YOUR TASK: Go through the listing and state how many lines hold the string "antes". Nothing else is needed.
++++++
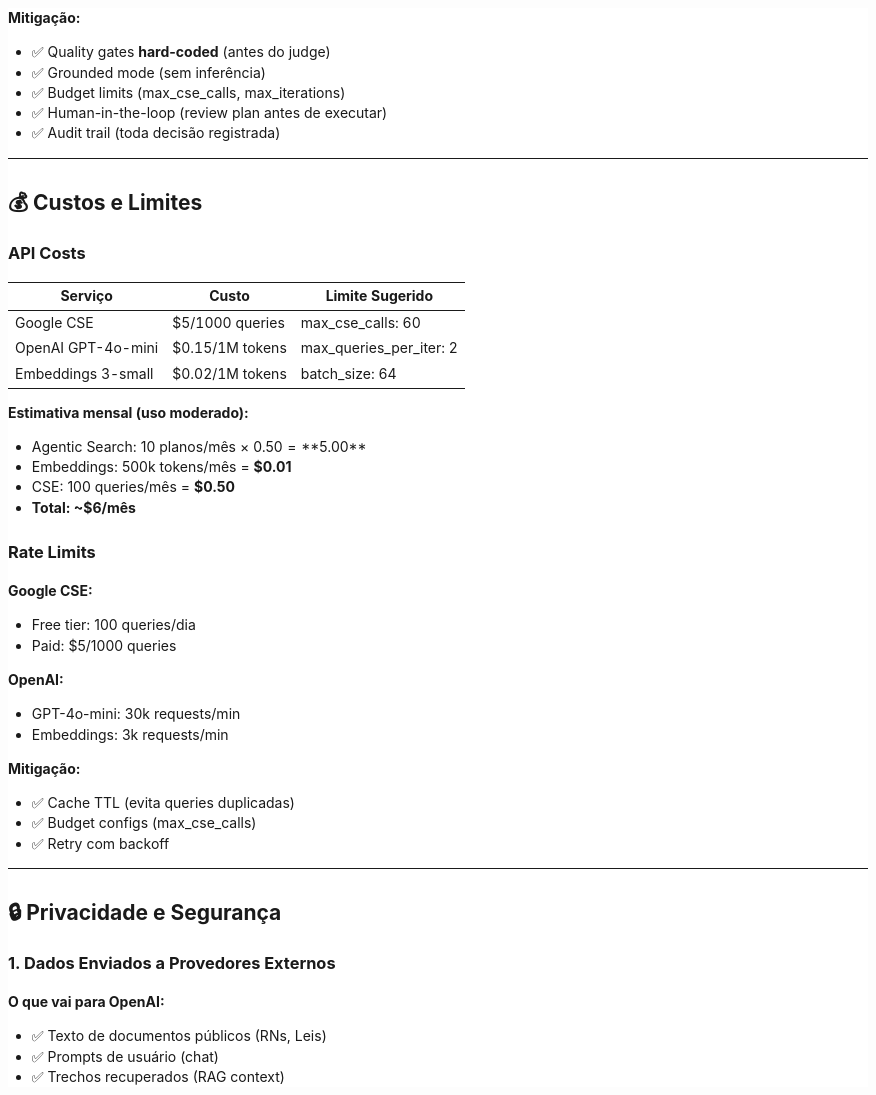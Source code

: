 **Mitigação:**
- ✅ Quality gates **hard-coded** (antes do judge)
- ✅ Grounded mode (sem inferência)
- ✅ Budget limits (max_cse_calls, max_iterations)
- ✅ Human-in-the-loop (review plan antes de executar)
- ✅ Audit trail (toda decisão registrada)

---

## 💰 Custos e Limites

### API Costs

| Serviço | Custo | Limite Sugerido |
|---------|-------|-----------------|
| Google CSE | $5/1000 queries | max_cse_calls: 60 |
| OpenAI GPT-4o-mini | $0.15/1M tokens | max_queries_per_iter: 2 |
| Embeddings 3-small | $0.02/1M tokens | batch_size: 64 |

**Estimativa mensal (uso moderado):**
- Agentic Search: 10 planos/mês × $0.50 = **$5.00**
- Embeddings: 500k tokens/mês = **$0.01**
- CSE: 100 queries/mês = **$0.50**
- **Total: ~$6/mês**

### Rate Limits

**Google CSE:**
- Free tier: 100 queries/dia
- Paid: $5/1000 queries

**OpenAI:**
- GPT-4o-mini: 30k requests/min
- Embeddings: 3k requests/min

**Mitigação:**
- ✅ Cache TTL (evita queries duplicadas)
- ✅ Budget configs (max_cse_calls)
- ✅ Retry com backoff

---

## 🔒 Privacidade e Segurança

### 1. Dados Enviados a Provedores Externos

**O que vai para OpenAI:**
- ✅ Texto de documentos públicos (RNs, Leis)
- ✅ Prompts de usuário (chat)
- ✅ Trechos recuperados (RAG context)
++++++
YOUR RESPONSE: 2